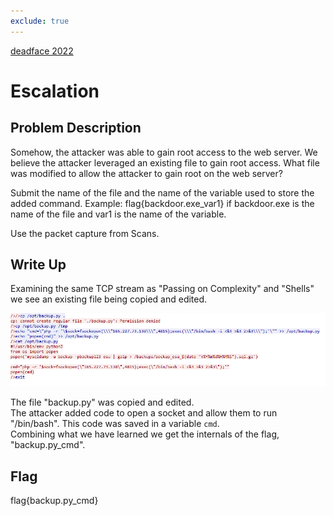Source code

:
 ```yaml
---
exclude: true
---
```


[deadface 2022](..)  

# Escalation

## Problem Description

Somehow, the attacker was able to gain root access to the web server. We believe the attacker leveraged an existing file to gain root access. What file was modified to allow the attacker to gain root on the web server?  

Submit the name of the file and the name of the variable used to store the added command. Example: flag{backdoor.exe_var1} if backdoor.exe is the name of the file and var1 is the name of the variable.

Use the packet capture from Scans.

## Write Up

Examining the same TCP stream as "Passing on Complexity" and "Shells" we see an existing file being copied and edited.  

![PCAP showing a file being edited](fileEdit.PNG "File being edited")



The file "backup.py" was copied and edited.  
The attacker added code to open a socket and allow them to run "/bin/bash". This code was saved in a variable `cmd`.  
Combining what we have learned we get the internals of the flag, "backup.py_cmd".  

## Flag

flag{backup.py_cmd}

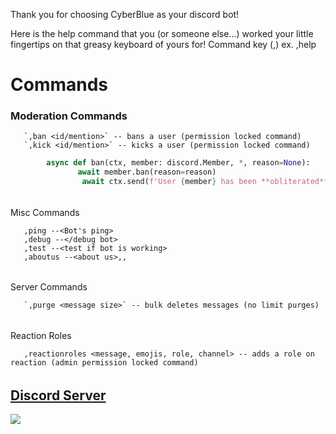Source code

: Thank you for choosing CyberBlue as your discord bot!

Here is the help command that you (or someone else...) worked your little fingertips on that greasy keyboard of yours for!
Command key (,) ex. ,help  

  # Commands

### Moderation Commands

       `,ban <id/mention>` -- bans a user (permission locked command)
       `,kick <id/mention>` -- kicks a user (permission locked command) 
       
```py
        async def ban(ctx, member: discord.Member, *, reason=None):
	           await member.ban(reason=reason)
	            await ctx.send(f'User {member} has been **obliterated** from this universe
```
		   

######

Misc Commands

       ,ping --<Bot's ping>
       ,debug --</debug bot>
       ,test --<test if bot is working>
       ,aboutus --<about us>,,

######

Server Commands

       `,purge <message size>` -- bulk deletes messages (no limit purges)

######

Reaction Roles

       ,reactionroles <message, emojis, role, channel> -- adds a role on reaction (admin permission locked command)

######

## [Discord Server](https://discord.gg/az7n3TAk5r)
<a href="https://discord.gg/az7n3TAk5r"><img src="https://cdn.discordapp.com/attachments/921216391074443314/956930217052631060/image_39.png"></a>

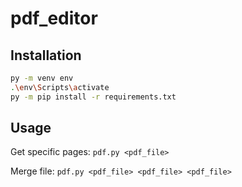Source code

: # pdf_editor

## Installation

```sh
py -m venv env
.\env\Scripts\activate
py -m pip install -r requirements.txt
```

## Usage

Get specific pages: `pdf.py <pdf_file>`

Merge file: `pdf.py <pdf_file> <pdf_file> <pdf_file>`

REQUIRED WORK | For this exercise, copy each line from the listing above that has the word "locked".

RESPONSE TO THE EXERCISE |
       `,ban <id/mention>` -- bans a user (permission locked command)
       `,kick <id/mention>` -- kicks a user (permission locked command) 
       ,reactionroles <message, emojis, role, channel> -- adds a role on reaction (admin permission locked command)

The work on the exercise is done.